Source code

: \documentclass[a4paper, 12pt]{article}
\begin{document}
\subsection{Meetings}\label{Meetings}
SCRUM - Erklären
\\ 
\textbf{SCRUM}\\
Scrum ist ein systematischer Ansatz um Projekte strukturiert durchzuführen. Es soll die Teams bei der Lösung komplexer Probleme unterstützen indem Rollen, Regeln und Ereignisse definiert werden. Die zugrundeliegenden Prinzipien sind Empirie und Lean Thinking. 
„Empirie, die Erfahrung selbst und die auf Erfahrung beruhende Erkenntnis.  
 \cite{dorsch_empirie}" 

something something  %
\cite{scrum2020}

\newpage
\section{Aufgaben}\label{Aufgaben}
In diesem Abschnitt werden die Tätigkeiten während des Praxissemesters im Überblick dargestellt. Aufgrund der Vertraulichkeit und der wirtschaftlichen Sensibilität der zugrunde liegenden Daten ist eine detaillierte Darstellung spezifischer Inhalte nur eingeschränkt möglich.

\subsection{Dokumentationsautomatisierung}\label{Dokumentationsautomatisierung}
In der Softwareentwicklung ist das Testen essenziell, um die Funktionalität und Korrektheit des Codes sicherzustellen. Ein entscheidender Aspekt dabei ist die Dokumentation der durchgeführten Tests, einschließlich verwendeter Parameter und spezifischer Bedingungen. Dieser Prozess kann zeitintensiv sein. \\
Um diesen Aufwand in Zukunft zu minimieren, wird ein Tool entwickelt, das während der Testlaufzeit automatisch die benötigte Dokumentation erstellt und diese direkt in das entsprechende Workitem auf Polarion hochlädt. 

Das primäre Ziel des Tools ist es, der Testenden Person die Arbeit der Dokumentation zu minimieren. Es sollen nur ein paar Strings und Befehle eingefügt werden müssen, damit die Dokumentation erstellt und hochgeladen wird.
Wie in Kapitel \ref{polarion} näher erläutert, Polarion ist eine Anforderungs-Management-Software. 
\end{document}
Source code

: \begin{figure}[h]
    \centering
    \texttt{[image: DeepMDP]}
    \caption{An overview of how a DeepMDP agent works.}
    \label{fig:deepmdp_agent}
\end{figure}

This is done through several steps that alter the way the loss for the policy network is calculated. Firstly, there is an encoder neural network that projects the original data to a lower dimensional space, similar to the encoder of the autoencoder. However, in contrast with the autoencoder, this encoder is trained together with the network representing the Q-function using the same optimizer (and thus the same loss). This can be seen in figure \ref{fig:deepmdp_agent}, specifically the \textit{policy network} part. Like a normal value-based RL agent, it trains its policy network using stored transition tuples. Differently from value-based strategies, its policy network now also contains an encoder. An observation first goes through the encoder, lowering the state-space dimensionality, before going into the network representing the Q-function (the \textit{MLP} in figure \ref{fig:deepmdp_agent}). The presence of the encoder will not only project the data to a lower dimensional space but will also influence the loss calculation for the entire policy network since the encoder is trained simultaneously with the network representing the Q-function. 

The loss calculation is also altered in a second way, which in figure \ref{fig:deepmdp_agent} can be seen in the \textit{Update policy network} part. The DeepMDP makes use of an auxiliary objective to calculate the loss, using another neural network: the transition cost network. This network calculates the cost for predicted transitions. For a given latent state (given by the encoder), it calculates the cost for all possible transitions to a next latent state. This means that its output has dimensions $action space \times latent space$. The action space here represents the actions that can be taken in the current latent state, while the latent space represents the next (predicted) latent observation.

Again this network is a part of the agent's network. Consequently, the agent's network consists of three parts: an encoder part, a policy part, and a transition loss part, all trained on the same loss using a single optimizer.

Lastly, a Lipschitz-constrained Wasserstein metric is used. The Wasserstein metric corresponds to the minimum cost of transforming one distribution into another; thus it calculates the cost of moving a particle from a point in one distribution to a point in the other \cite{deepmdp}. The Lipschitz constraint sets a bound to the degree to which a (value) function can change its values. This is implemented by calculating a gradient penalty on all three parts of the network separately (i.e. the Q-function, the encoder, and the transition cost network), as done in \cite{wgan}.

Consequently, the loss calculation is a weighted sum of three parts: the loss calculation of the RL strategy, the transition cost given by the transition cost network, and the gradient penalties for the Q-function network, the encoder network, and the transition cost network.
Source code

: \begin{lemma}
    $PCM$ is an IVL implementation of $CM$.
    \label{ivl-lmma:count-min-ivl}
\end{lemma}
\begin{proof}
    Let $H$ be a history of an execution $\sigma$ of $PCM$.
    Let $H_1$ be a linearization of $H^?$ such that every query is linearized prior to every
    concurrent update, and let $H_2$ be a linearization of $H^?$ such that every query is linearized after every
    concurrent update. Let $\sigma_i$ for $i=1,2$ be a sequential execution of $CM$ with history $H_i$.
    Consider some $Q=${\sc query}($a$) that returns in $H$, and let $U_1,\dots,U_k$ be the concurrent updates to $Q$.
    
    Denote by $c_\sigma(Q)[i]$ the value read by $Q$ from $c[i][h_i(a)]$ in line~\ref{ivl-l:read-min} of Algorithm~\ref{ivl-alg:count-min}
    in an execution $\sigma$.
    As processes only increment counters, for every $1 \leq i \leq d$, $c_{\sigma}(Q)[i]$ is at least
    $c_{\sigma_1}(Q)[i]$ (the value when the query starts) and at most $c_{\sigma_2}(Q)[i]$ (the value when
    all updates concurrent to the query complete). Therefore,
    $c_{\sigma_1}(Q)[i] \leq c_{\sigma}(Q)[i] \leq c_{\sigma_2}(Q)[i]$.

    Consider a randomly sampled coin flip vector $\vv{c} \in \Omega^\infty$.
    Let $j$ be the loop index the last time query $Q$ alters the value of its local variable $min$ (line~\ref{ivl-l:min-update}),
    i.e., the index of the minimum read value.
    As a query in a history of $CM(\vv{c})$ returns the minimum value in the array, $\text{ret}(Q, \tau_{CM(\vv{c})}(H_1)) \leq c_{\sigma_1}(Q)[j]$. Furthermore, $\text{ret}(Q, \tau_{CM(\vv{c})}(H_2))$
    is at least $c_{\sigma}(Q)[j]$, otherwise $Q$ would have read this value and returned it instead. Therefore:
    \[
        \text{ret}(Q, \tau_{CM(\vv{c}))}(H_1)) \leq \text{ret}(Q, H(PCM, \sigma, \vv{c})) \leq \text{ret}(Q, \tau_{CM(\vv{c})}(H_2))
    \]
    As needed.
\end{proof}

* _Exercise description_
Reproduce every record, matching each line exactly.

* _Answer to the exercise_
Source code

: \documentclass[a4paper, 12pt]{article}
\begin{document}
\subsection{Meetings}\label{Meetings}
SCRUM - Erklären
\\ 
\textbf{SCRUM}\\
Scrum ist ein systematischer Ansatz um Projekte strukturiert durchzuführen. Es soll die Teams bei der Lösung komplexer Probleme unterstützen indem Rollen, Regeln und Ereignisse definiert werden. Die zugrundeliegenden Prinzipien sind Empirie und Lean Thinking. 
„Empirie, die Erfahrung selbst und die auf Erfahrung beruhende Erkenntnis.  
 \cite{dorsch_empirie}" 

something something  %
\cite{scrum2020}

\newpage
\section{Aufgaben}\label{Aufgaben}
In diesem Abschnitt werden die Tätigkeiten während des Praxissemesters im Überblick dargestellt. Aufgrund der Vertraulichkeit und der wirtschaftlichen Sensibilität der zugrunde liegenden Daten ist eine detaillierte Darstellung spezifischer Inhalte nur eingeschränkt möglich.

\subsection{Dokumentationsautomatisierung}\label{Dokumentationsautomatisierung}
In der Softwareentwicklung ist das Testen essenziell, um die Funktionalität und Korrektheit des Codes sicherzustellen. Ein entscheidender Aspekt dabei ist die Dokumentation der durchgeführten Tests, einschließlich verwendeter Parameter und spezifischer Bedingungen. Dieser Prozess kann zeitintensiv sein. \\
Um diesen Aufwand in Zukunft zu minimieren, wird ein Tool entwickelt, das während der Testlaufzeit automatisch die benötigte Dokumentation erstellt und diese direkt in das entsprechende Workitem auf Polarion hochlädt. 

Das primäre Ziel des Tools ist es, der Testenden Person die Arbeit der Dokumentation zu minimieren. Es sollen nur ein paar Strings und Befehle eingefügt werden müssen, damit die Dokumentation erstellt und hochgeladen wird.
Wie in Kapitel \ref{polarion} näher erläutert, Polarion ist eine Anforderungs-Management-Software. 
\end{document}
Source code

: \begin{figure}[h]
    \centering
    \texttt{[image: DeepMDP]}
    \caption{An overview of how a DeepMDP agent works.}
    \label{fig:deepmdp_agent}
\end{figure}

This is done through several steps that alter the way the loss for the policy network is calculated. Firstly, there is an encoder neural network that projects the original data to a lower dimensional space, similar to the encoder of the autoencoder. However, in contrast with the autoencoder, this encoder is trained together with the network representing the Q-function using the same optimizer (and thus the same loss). This can be seen in figure \ref{fig:deepmdp_agent}, specifically the \textit{policy network} part. Like a normal value-based RL agent, it trains its policy network using stored transition tuples. Differently from value-based strategies, its policy network now also contains an encoder. An observation first goes through the encoder, lowering the state-space dimensionality, before going into the network representing the Q-function (the \textit{MLP} in figure \ref{fig:deepmdp_agent}). The presence of the encoder will not only project the data to a lower dimensional space but will also influence the loss calculation for the entire policy network since the encoder is trained simultaneously with the network representing the Q-function. 

The loss calculation is also altered in a second way, which in figure \ref{fig:deepmdp_agent} can be seen in the \textit{Update policy network} part. The DeepMDP makes use of an auxiliary objective to calculate the loss, using another neural network: the transition cost network. This network calculates the cost for predicted transitions. For a given latent state (given by the encoder), it calculates the cost for all possible transitions to a next latent state. This means that its output has dimensions $action space \times latent space$. The action space here represents the actions that can be taken in the current latent state, while the latent space represents the next (predicted) latent observation.

Again this network is a part of the agent's network. Consequently, the agent's network consists of three parts: an encoder part, a policy part, and a transition loss part, all trained on the same loss using a single optimizer.

Lastly, a Lipschitz-constrained Wasserstein metric is used. The Wasserstein metric corresponds to the minimum cost of transforming one distribution into another; thus it calculates the cost of moving a particle from a point in one distribution to a point in the other \cite{deepmdp}. The Lipschitz constraint sets a bound to the degree to which a (value) function can change its values. This is implemented by calculating a gradient penalty on all three parts of the network separately (i.e. the Q-function, the encoder, and the transition cost network), as done in \cite{wgan}.

Consequently, the loss calculation is a weighted sum of three parts: the loss calculation of the RL strategy, the transition cost given by the transition cost network, and the gradient penalties for the Q-function network, the encoder network, and the transition cost network.
Source code

: \begin{lemma}
    $PCM$ is an IVL implementation of $CM$.
    \label{ivl-lmma:count-min-ivl}
\end{lemma}
\begin{proof}
    Let $H$ be a history of an execution $\sigma$ of $PCM$.
    Let $H_1$ be a linearization of $H^?$ such that every query is linearized prior to every
    concurrent update, and let $H_2$ be a linearization of $H^?$ such that every query is linearized after every
    concurrent update. Let $\sigma_i$ for $i=1,2$ be a sequential execution of $CM$ with history $H_i$.
    Consider some $Q=${\sc query}($a$) that returns in $H$, and let $U_1,\dots,U_k$ be the concurrent updates to $Q$.
    
    Denote by $c_\sigma(Q)[i]$ the value read by $Q$ from $c[i][h_i(a)]$ in line~\ref{ivl-l:read-min} of Algorithm~\ref{ivl-alg:count-min}
    in an execution $\sigma$.
    As processes only increment counters, for every $1 \leq i \leq d$, $c_{\sigma}(Q)[i]$ is at least
    $c_{\sigma_1}(Q)[i]$ (the value when the query starts) and at most $c_{\sigma_2}(Q)[i]$ (the value when
    all updates concurrent to the query complete). Therefore,
    $c_{\sigma_1}(Q)[i] \leq c_{\sigma}(Q)[i] \leq c_{\sigma_2}(Q)[i]$.

    Consider a randomly sampled coin flip vector $\vv{c} \in \Omega^\infty$.
    Let $j$ be the loop index the last time query $Q$ alters the value of its local variable $min$ (line~\ref{ivl-l:min-update}),
    i.e., the index of the minimum read value.
    As a query in a history of $CM(\vv{c})$ returns the minimum value in the array, $\text{ret}(Q, \tau_{CM(\vv{c})}(H_1)) \leq c_{\sigma_1}(Q)[j]$. Furthermore, $\text{ret}(Q, \tau_{CM(\vv{c})}(H_2))$
    is at least $c_{\sigma}(Q)[j]$, otherwise $Q$ would have read this value and returned it instead. Therefore:
    \[
        \text{ret}(Q, \tau_{CM(\vv{c}))}(H_1)) \leq \text{ret}(Q, H(PCM, \sigma, \vv{c})) \leq \text{ret}(Q, \tau_{CM(\vv{c})}(H_2))
    \]
    As needed.
\end{proof}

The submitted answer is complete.